_Requirement_
Give the records again, word for word.

_Data to process_
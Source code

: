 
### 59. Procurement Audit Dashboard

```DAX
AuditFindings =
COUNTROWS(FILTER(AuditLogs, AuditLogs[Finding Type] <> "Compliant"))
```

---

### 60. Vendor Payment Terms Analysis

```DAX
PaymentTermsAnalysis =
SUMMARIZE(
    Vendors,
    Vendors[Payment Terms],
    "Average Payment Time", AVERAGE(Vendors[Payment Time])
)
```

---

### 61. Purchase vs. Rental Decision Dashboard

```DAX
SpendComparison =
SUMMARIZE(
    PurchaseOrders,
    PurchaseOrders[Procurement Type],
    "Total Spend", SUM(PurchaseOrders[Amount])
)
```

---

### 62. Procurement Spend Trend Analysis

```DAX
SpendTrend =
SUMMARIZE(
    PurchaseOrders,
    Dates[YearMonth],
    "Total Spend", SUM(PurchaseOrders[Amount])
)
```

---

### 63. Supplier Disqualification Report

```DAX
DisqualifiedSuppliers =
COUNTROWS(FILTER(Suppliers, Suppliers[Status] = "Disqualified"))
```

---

_Task solution_
Source code

: 
### 59. Procurement Audit Dashboard

```DAX
AuditFindings =
COUNTROWS(FILTER(AuditLogs, AuditLogs[Finding Type] <> "Compliant"))
```

---

### 60. Vendor Payment Terms Analysis

```DAX
PaymentTermsAnalysis =
SUMMARIZE(
    Vendors,
    Vendors[Payment Terms],
    "Average Payment Time", AVERAGE(Vendors[Payment Time])
)
```

---

### 61. Purchase vs. Rental Decision Dashboard

```DAX
SpendComparison =
SUMMARIZE(
    PurchaseOrders,
    PurchaseOrders[Procurement Type],
    "Total Spend", SUM(PurchaseOrders[Amount])
)
```

---

### 62. Procurement Spend Trend Analysis

```DAX
SpendTrend =
SUMMARIZE(
    PurchaseOrders,
    Dates[YearMonth],
    "Total Spend", SUM(PurchaseOrders[Amount])
)
```

---

### 63. Supplier Disqualification Report

```DAX
DisqualifiedSuppliers =
COUNTROWS(FILTER(Suppliers, Suppliers[Status] = "Disqualified"))
```

---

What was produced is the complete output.